* Saved data entries *
******
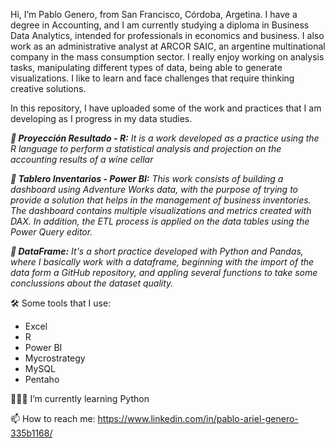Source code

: Hi, I’m Pablo Genero, from San Francisco, Córdoba, Argetina. 
I have a degree in Accounting, and I am currently studying a diploma in Business Data Analytics, intended for professionals in economics and business. 
I also work as an administrative analyst at ARCOR SAIC, an argentine multinational company in the mass consumption sector.
I really enjoy working on analysis tasks, manipulating different types of data, being able to generate visualizations.
I like to learn and face challenges that require thinking creative solutions.

In this repository, I have uploaded some of the work and practices that I am developing as I progress in my data studies.

***📌 Proyección Resultado - R:*** *It is a work developed as a practice using the R language to perform a statistical analysis and projection on the accounting results of a wine cellar*

***📌 Tablero Inventarios - Power BI:*** *This work consists of building a dashboard using Adventure Works data, with the purpose of trying to provide a solution that helps in the management of business inventories. The dashboard contains multiple visualizations and metrics created with DAX. In addition, the ETL process is applied on the data tables using the Power Query editor.*

***📌 DataFrame:*** *It's a short practice developed with Python and Pandas, where I basically work with a dataframe, beginning with the import of the data form a GitHub repository, and appling several functions to take some conclussions about the dataset quality.*

🛠 Some tools that I use:
+ Excel
+ R
+ Power BI
+ Mycrostrategy
+ MySQL
+ Pentaho

👨🏼‍🎓 I’m currently learning Python

📫 How to reach me: https://www.linkedin.com/in/pablo-ariel-genero-335b1168/

<!---
pgenero/pgenero is a ✨ special ✨ repository because its `README.md` (this file) appears on your GitHub profile.
You can click the Preview link to take a look at your changes.
--->

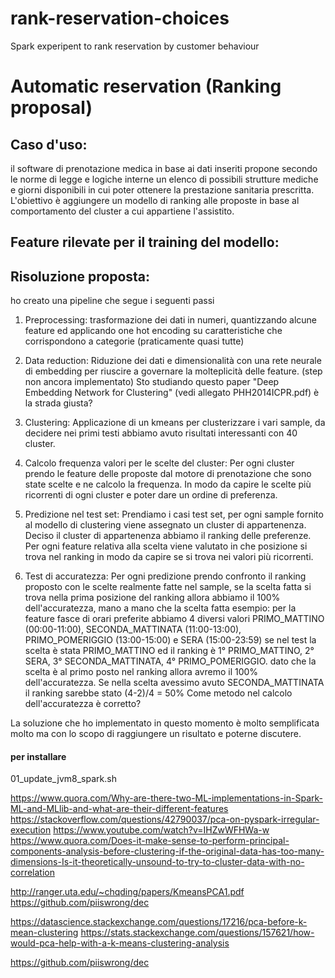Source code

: # rank-reservation-choices
Spark experipent to rank reservation by customer behaviour


# Automatic reservation (Ranking proposal)

## Caso d'uso: 
il software di prenotazione medica in base ai dati inseriti propone secondo le norme di legge e logiche interne un elenco di possibili strutture mediche e giorni disponibili in cui poter ottenere la prestazione sanitaria prescritta.
L'obiettivo è aggiungere un modello di ranking alle proposte in base al comportamento del cluster a cui appartiene l'assistito.
 

## Feature rilevate per il training del modello:




## Risoluzione proposta:
ho creato una pipeline che segue i seguenti passi

1) Preprocessing:
trasformazione dei dati in numeri, quantizzando alcune feature ed applicando one hot encoding su caratteristiche che corrispondono a categorie (praticamente quasi tutte)

2) Data reduction:
Riduzione dei dati e dimensionalità con una rete neurale di embedding per riuscire a governare la molteplicità delle feature. (step non ancora implementato)
Sto studiando questo paper "Deep Embedding Network for Clustering" (vedi allegato PHH2014ICPR.pdf) è la strada giusta?

3) Clustering:
Applicazione di un kmeans per clusterizzare i vari sample, da decidere nei primi testi abbiamo avuto risultati interessanti con 40 cluster.

4) Calcolo frequenza valori per le scelte del cluster:
Per ogni cluster prendo le feature delle proposte dal motore di prenotazione che sono state scelte e ne calcolo la frequenza. In modo da capire le scelte più ricorrenti di ogni cluster e poter dare un ordine di preferenza.

5) Predizione nel test set:
Prendiamo i casi test set, per ogni sample fornito al modello di clustering viene assegnato un cluster di appartenenza. Deciso il cluster di appartenenza abbiamo il ranking delle preferenze.
Per ogni feature relativa alla scelta viene valutato in che posizione si trova nel ranking in modo da capire se si trova nei valori più ricorrenti.

6) Test di accuratezza:
Per ogni predizione prendo confronto il ranking proposto con le scelte realmente fatte nel sample, se la scelta fatta si trova nella prima posizione del ranking allora abbiamo il 100% dell'accuratezza, mano a mano che la scelta fatta 
esempio:
per la feature fasce di orari preferite abbiamo 4 diversi valori PRIMO\_MATTINO (00:00-11:00), SECONDA\_MATTINATA (11:00-13:00), PRIMO\_POMERIGGIO (13:00-15:00) e SERA (15:00-23:59) se nel test la scelta è stata PRIMO_MATTINO ed il ranking è 1° PRIMO_MATTINO, 2° SERA, 3° SECONDA_MATTINATA, 4° PRIMO_POMERIGGIO. dato che la scelta è al primo posto nel ranking allora avremo il 100% dell'accuratezza. Se nella scelta avessimo avuto SECONDA_MATTINATA il ranking sarebbe stato (4-2)/4 = 50% 
Come metodo nel calcolo dell'accuratezza è corretto?

La soluzione che ho implementato in questo momento è molto semplificata molto ma con lo scopo di raggiungere un risultato e poterne discutere.



#### per installare

01_update_jvm8_spark.sh


https://www.quora.com/Why-are-there-two-ML-implementations-in-Spark-ML-and-MLlib-and-what-are-their-different-features
https://stackoverflow.com/questions/42790037/pca-on-pyspark-irregular-execution
https://www.youtube.com/watch?v=IHZwWFHWa-w
https://www.quora.com/Does-it-make-sense-to-perform-principal-components-analysis-before-clustering-if-the-original-data-has-too-many-dimensions-Is-it-theoretically-unsound-to-try-to-cluster-data-with-no-correlation

http://ranger.uta.edu/~chqding/papers/KmeansPCA1.pdf
https://github.com/piiswrong/dec


https://datascience.stackexchange.com/questions/17216/pca-before-k-mean-clustering
https://stats.stackexchange.com/questions/157621/how-would-pca-help-with-a-k-means-clustering-analysis

https://github.com/piiswrong/dec
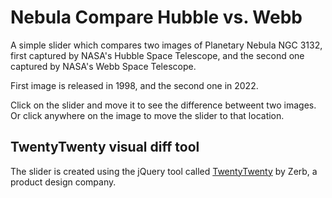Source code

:# Nebula Compare Hubble vs. Webb

A simple slider which compares two images of Planetary Nebula NGC 3132, first captured by NASA's Hubble Space Telescope, and the second one captured by NASA's Webb Space Telescope.

First image is released in 1998, and the second one in 2022.

Click on the slider and move it to see the difference betweent two images. Or click anywhere on the image to move the slider to that location.

## TwentyTwenty visual diff tool

The slider is created using the jQuery tool called [TwentyTwenty](https://github.com/zurb/twentytwenty) by Zerb, a product design company.
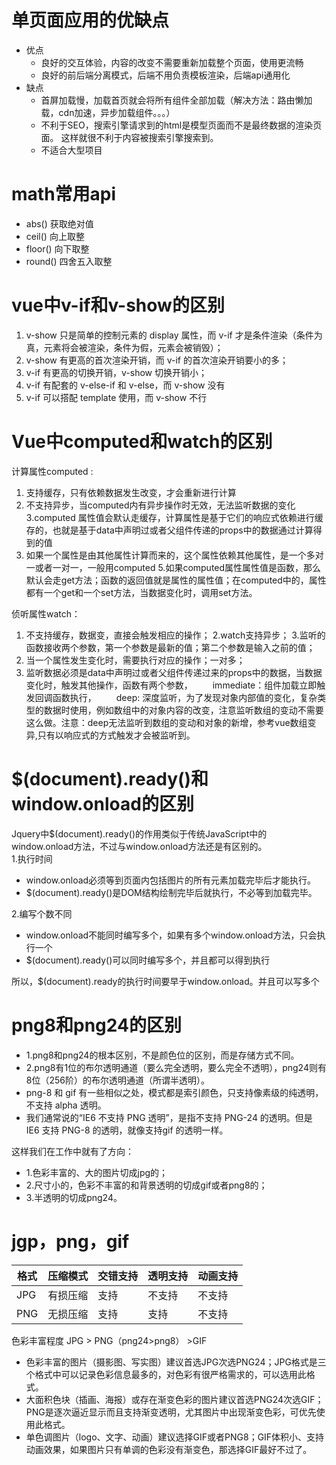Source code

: # 单页面应用的优缺点
+ 优点
    + 良好的交互体验，内容的改变不需要重新加载整个页面，使用更流畅
    + 良好的前后端分离模式，后端不用负责模板渲染，后端api通用化
+ 缺点
    + 首屏加载慢，加载首页就会将所有组件全部加载（解决方法：路由懒加载，cdn加速，异步加载组件。。。）
    + 不利于SEO，搜索引擎请求到的html是模型页面而不是最终数据的渲染页面。 这样就很不利于内容被搜索引擎搜索到。
    + 不适合大型项目
# math常用api
+ abs()  获取绝对值
+ ceil()  向上取整
+ floor()  向下取整
+ round()  四舍五入取整
# vue中v-if和v-show的区别
1. v-show 只是简单的控制元素的 display 属性，而 v-if 才是条件渲染（条件为真，元素将会被渲染，条件为假，元素会被销毁）；
2. v-show 有更高的首次渲染开销，而 v-if 的首次渲染开销要小的多；
3. v-if 有更高的切换开销，v-show 切换开销小；
4. v-if 有配套的 v-else-if 和 v-else，而 v-show 没有
5. v-if 可以搭配 template 使用，而 v-show 不行
# Vue中computed和watch的区别
计算属性computed : 
1. 支持缓存，只有依赖数据发生改变，才会重新进行计算
2. 不支持异步，当computed内有异步操作时无效，无法监听数据的变化
3.computed 属性值会默认走缓存，计算属性是基于它们的响应式依赖进行缓存的，也就是基于data中声明过或者父组件传递的props中的数据通过计算得到的值
4. 如果一个属性是由其他属性计算而来的，这个属性依赖其他属性，是一个多对一或者一对一，一般用computed
5.如果computed属性属性值是函数，那么默认会走get方法；函数的返回值就是属性的属性值；在computed中的，属性都有一个get和一个set方法，当数据变化时，调用set方法。  

侦听属性watch：
1. 不支持缓存，数据变，直接会触发相应的操作；
2.watch支持异步；
3.监听的函数接收两个参数，第一个参数是最新的值；第二个参数是输入之前的值；
4. 当一个属性发生变化时，需要执行对应的操作；一对多；
5. 监听数据必须是data中声明过或者父组件传递过来的props中的数据，当数据变化时，触发其他操作，函数有两个参数，
　　immediate：组件加载立即触发回调函数执行，
　　deep: 深度监听，为了发现对象内部值的变化，复杂类型的数据时使用，例如数组中的对象内容的改变，注意监听数组的变动不需要这么做。注意：deep无法监听到数组的变动和对象的新增，参考vue数组变异,只有以响应式的方式触发才会被监听到。
# $(document).ready()和window.onload的区别
Jquery中$(document).ready()的作用类似于传统JavaScript中的window.onload方法，不过与window.onload方法还是有区别的。  
1.执行时间 
+ window.onload必须等到页面内包括图片的所有元素加载完毕后才能执行。 
+ $(document).ready()是DOM结构绘制完毕后就执行，不必等到加载完毕。 

2.编写个数不同 
+ window.onload不能同时编写多个，如果有多个window.onload方法，只会执行一个 
+ $(document).ready()可以同时编写多个，并且都可以得到执行 

所以，$(document).ready的执行时间要早于window.onload。并且可以写多个
# png8和png24的区别
+ 1.png8和png24的根本区别，不是颜色位的区别，而是存储方式不同。
+ 2.png8有1位的布尔透明通道（要么完全透明，要么完全不透明），png24则有8位（256阶）的布尔透明通道（所谓半透明）。
+ png-8 和 gif 有一些相似之处，模式都是索引颜色，只支持像素级的纯透明，不支持 alpha 透明。
+ 我们通常说的“IE6 不支持 PNG 透明”，是指不支持 PNG-24 的透明。但是 IE6 支持 PNG-8 的透明，就像支持gif 的透明一样。

这样我们在工作中就有了方向：
+ 1.色彩丰富的、大的图片切成jpg的；
+ 2.尺寸小的，色彩不丰富的和背景透明的切成gif或者png8的；
+ 3.半透明的切成png24。 
# jgp，png，gif
|格式|压缩模式|交错支持|透明支持|动画支持|
|----|----|----|----|----|
|JPG|有损压缩|支持|不支持|不支持|
|PNG|无损压缩|支持|支持|不支持|
色彩丰富程度
JPG > PNG（png24>png8） >GIF  
+ 色彩丰富的图片（摄影图、写实图）建议首选JPG次选PNG24；JPG格式是三个格式中可以记录色彩信息最多的，对色彩有很严格需求的，可以选用此格式。
+ 大面积色块（插画、海报）或存在渐变色彩的图片建议首选PNG24次选GIF；PNG是逐次逼近显示而且支持渐变透明，尤其图片中出现渐变色彩，可优先使用此格式。
+ 单色调图片（logo、文字、动画）建议选择GIF或者PNG8；GIF体积小、支持动画效果，如果图片只有单调的色彩没有渐变色，那选择GIF最好不过了。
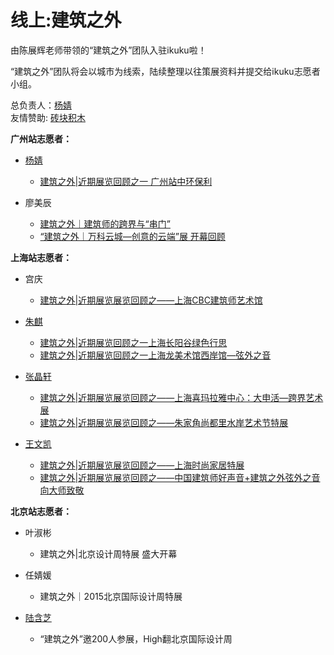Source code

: # 线上:建筑之外



由陈展辉老师带领的“建筑之外”团队入驻ikuku啦！  

“建筑之外”团队将会以城市为线索，陆续整理以往策展资料并提交给ikuku志愿者小组。  

总负责人：[杨婧](http://www.ikuku.cn/user/17592)   
友情赞助: [砖块积木](http://www.ikuku.cn/user/18326)   

**广州站志愿者：**  

* [杨婧](http://www.ikuku.cn/user/17592)
  * [建筑之外|近期展览回顾之一 广州站中环保利](http://www.ikuku.cn/post/105638)  

* 廖美辰
  * [建筑之外｜建筑师的跨界与“串门”](http://www.ikuku.cn/post/105834)   
  * [“建筑之外｜万科云城—创意的云端”展 开幕回顾](http://www.ikuku.cn/post/105942)     

**上海站志愿者：**  

* 宫庆
  * [建筑之外|近期展览展览回顾之——上海CBC建筑师艺术馆](http://www.ikuku.cn/post/108386)  

* [朱麒](http://www.ikuku.cn/user/37870)
  * [建筑之外|近期展览回顾之一上海长阳谷绿色行思](http://www.ikuku.cn/post/107684)   
  * [建筑之外|近期展览回顾之一上海龙美术馆西岸馆—弦外之音](http://www.ikuku.cn/post/107695)

* [张晶轩](http://www.ikuku.cn/user/35276)
  * [建筑之外|近期展览展览回顾之——上海喜玛拉雅中心：大申活—跨界艺术展](http://www.ikuku.cn/post/108878)
  * [建筑之外|近期展览展览回顾之——朱家角尚都里水岸艺术节特展](http://www.ikuku.cn/post/108892)

* [王文凯](http://www.ikuku.cn/user/33240)
  * [建筑之外|近期展览展览回顾之——上海时尚家居特展](http://www.ikuku.cn/post/110831)
  * [建筑之外|近期展览展览回顾之——中国建筑师好声音+建筑之外弦外之音向大师致敬](http://www.ikuku.cn/post/110852)

**北京站志愿者：**  

* 叶淑彬
  * 建筑之外|北京设计周特展 盛大开幕

* 任婧媛
  * 建筑之外｜2015北京国际设计周特展

* [陆含芝](http://www.ikuku.cn/user/39930)
  * “建筑之外”邀200人参展，High翻北京国际设计周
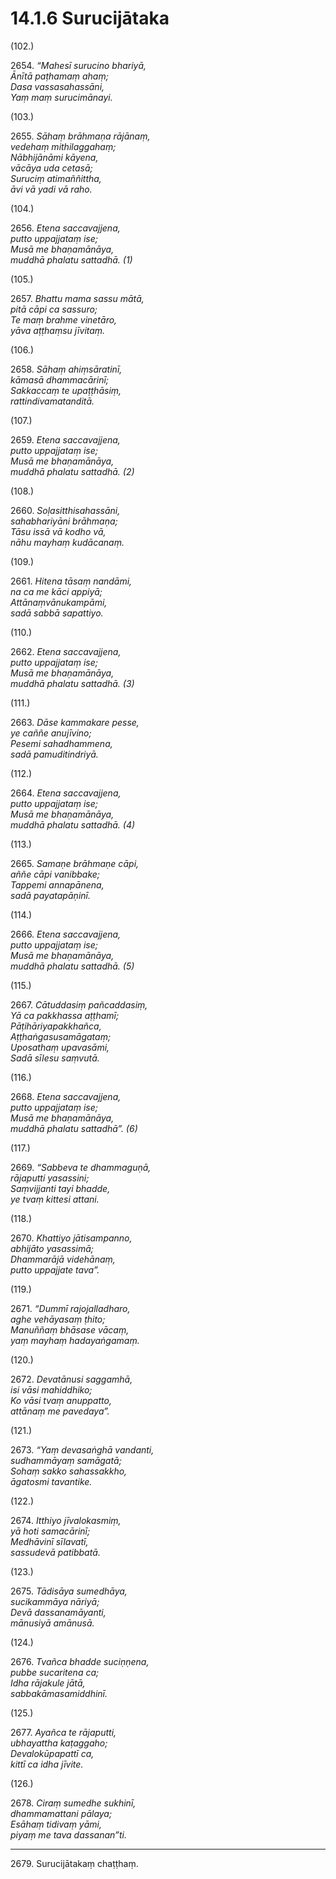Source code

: # 14.1.6 Surucijātaka

(102.)

2654\. _“Mahesī surucino bhariyā,_  
_Ānītā paṭhamaṃ ahaṃ;_  
_Dasa vassasahassāni,_  
_Yaṃ maṃ surucimānayi._  

(103.)

2655\. _Sāhaṃ brāhmaṇa rājānaṃ,_  
_vedehaṃ mithilaggahaṃ;_  
_Nābhijānāmi kāyena,_  
_vācāya uda cetasā;_  
_Suruciṃ atimaññittha,_  
_āvi vā yadi vā raho._  

(104.)

2656\. _Etena saccavajjena,_  
_putto uppajjataṃ ise;_  
_Musā me bhaṇamānāya,_  
_muddhā phalatu sattadhā. (1)_  

(105.)

2657\. _Bhattu mama sassu mātā,_  
_pitā cāpi ca sassuro;_  
_Te maṃ brahme vinetāro,_  
_yāva aṭṭhaṃsu jīvitaṃ._  

(106.)

2658\. _Sāhaṃ ahiṃsāratinī,_  
_kāmasā dhammacārinī;_  
_Sakkaccaṃ te upaṭṭhāsiṃ,_  
_rattindivamatanditā._  

(107.)

2659\. _Etena saccavajjena,_  
_putto uppajjataṃ ise;_  
_Musā me bhaṇamānāya,_  
_muddhā phalatu sattadhā. (2)_  

(108.)

2660\. _Soḷasitthisahassāni,_  
_sahabhariyāni brāhmaṇa;_  
_Tāsu issā vā kodho vā,_  
_nāhu mayhaṃ kudācanaṃ._  

(109.)

2661\. _Hitena tāsaṃ nandāmi,_  
_na ca me kāci appiyā;_  
_Attānaṃvānukampāmi,_  
_sadā sabbā sapattiyo._  

(110.)

2662\. _Etena saccavajjena,_  
_putto uppajjataṃ ise;_  
_Musā me bhaṇamānāya,_  
_muddhā phalatu sattadhā. (3)_  

(111.)

2663\. _Dāse kammakare pesse,_  
_ye caññe anujīvino;_  
_Pesemi sahadhammena,_  
_sadā pamuditindriyā._  

(112.)

2664\. _Etena saccavajjena,_  
_putto uppajjataṃ ise;_  
_Musā me bhaṇamānāya,_  
_muddhā phalatu sattadhā. (4)_  

(113.)

2665\. _Samaṇe brāhmaṇe cāpi,_  
_aññe cāpi vanibbake;_  
_Tappemi annapānena,_  
_sadā payatapāṇinī._  

(114.)

2666\. _Etena saccavajjena,_  
_putto uppajjataṃ ise;_  
_Musā me bhaṇamānāya,_  
_muddhā phalatu sattadhā. (5)_  

(115.)

2667\. _Cātuddasiṃ pañcaddasiṃ,_  
_Yā ca pakkhassa aṭṭhamī;_  
_Pāṭihāriyapakkhañca,_  
_Aṭṭhaṅgasusamāgataṃ;_  
_Uposathaṃ upavasāmi,_  
_Sadā sīlesu saṃvutā._  

(116.)

2668\. _Etena saccavajjena,_  
_putto uppajjataṃ ise;_  
_Musā me bhaṇamānāya,_  
_muddhā phalatu sattadhā”. (6)_  

(117.)

2669\. _“Sabbeva te dhammaguṇā,_  
_rājaputti yasassini;_  
_Saṃvijjanti tayi bhadde,_  
_ye tvaṃ kittesi attani._  

(118.)

2670\. _Khattiyo jātisampanno,_  
_abhijāto yasassimā;_  
_Dhammarājā videhānaṃ,_  
_putto uppajjate tava”._  

(119.)

2671\. _“Dummī rajojalladharo,_  
_aghe vehāyasaṃ ṭhito;_  
_Manuññaṃ bhāsase vācaṃ,_  
_yaṃ mayhaṃ hadayaṅgamaṃ._  

(120.)

2672\. _Devatānusi saggamhā,_  
_isi vāsi mahiddhiko;_  
_Ko vāsi tvaṃ anuppatto,_  
_attānaṃ me pavedaya”._  

(121.)

2673\. _“Yaṃ devasaṅghā vandanti,_  
_sudhammāyaṃ samāgatā;_  
_Sohaṃ sakko sahassakkho,_  
_āgatosmi tavantike._  

(122.)

2674\. _Itthiyo jīvalokasmiṃ,_  
_yā hoti samacārinī;_  
_Medhāvinī sīlavatī,_  
_sassudevā patibbatā._  

(123.)

2675\. _Tādisāya sumedhāya,_  
_sucikammāya nāriyā;_  
_Devā dassanamāyanti,_  
_mānusiyā amānusā._  

(124.)

2676\. _Tvañca bhadde suciṇṇena,_  
_pubbe sucaritena ca;_  
_Idha rājakule jātā,_  
_sabbakāmasamiddhinī._  

(125.)

2677\. _Ayañca te rājaputti,_  
_ubhayattha kaṭaggaho;_  
_Devalokūpapattī ca,_  
_kittī ca idha jīvite._  

(126.)

2678\. _Ciraṃ sumedhe sukhinī,_  
_dhammamattani pālaya;_  
_Esāhaṃ tidivaṃ yāmi,_  
_piyaṃ me tava dassanan”ti._  

---

2679\. Surucijātakaṃ chaṭṭhaṃ.
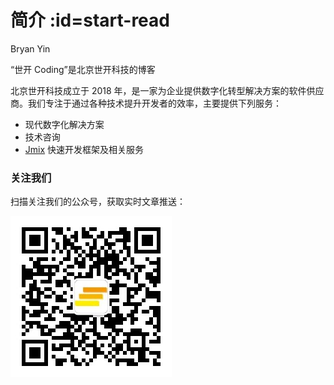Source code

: # 简介 :id=start-read

<p class="author">Bryan Yin</p>

<p class="sk-blue title-1">“世开 Coding”是北京世开科技的博客</p>

北京世开科技成立于 2018 年，是一家为企业提供数字化转型解决方案的软件供应商。我们专注于通过各种技术提升开发者的效率，主要提供下列服务：
- 现代数字化解决方案
- 技术咨询
- [Jmix](https://jmix.cn) 快速开发框架及相关服务

### 关注我们

扫描关注我们的公众号，获取实时文章推送：

![ABMcode QR code](_media/abmcode_qrcode.jpg ":class=qr-code")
******
* TASK DESCRIPTION *
Please go through the data and copy each line containing the word "posizione".

* TASK RESPONSE *
Per ogni feature relativa alla scelta viene valutato in che posizione si trova nel ranking in modo da capire se si trova nei valori più ricorrenti.
Per ogni predizione prendo confronto il ranking proposto con le scelte realmente fatte nel sample, se la scelta fatta si trova nella prima posizione del ranking allora abbiamo il 100% dell'accuratezza, mano a mano che la scelta fatta 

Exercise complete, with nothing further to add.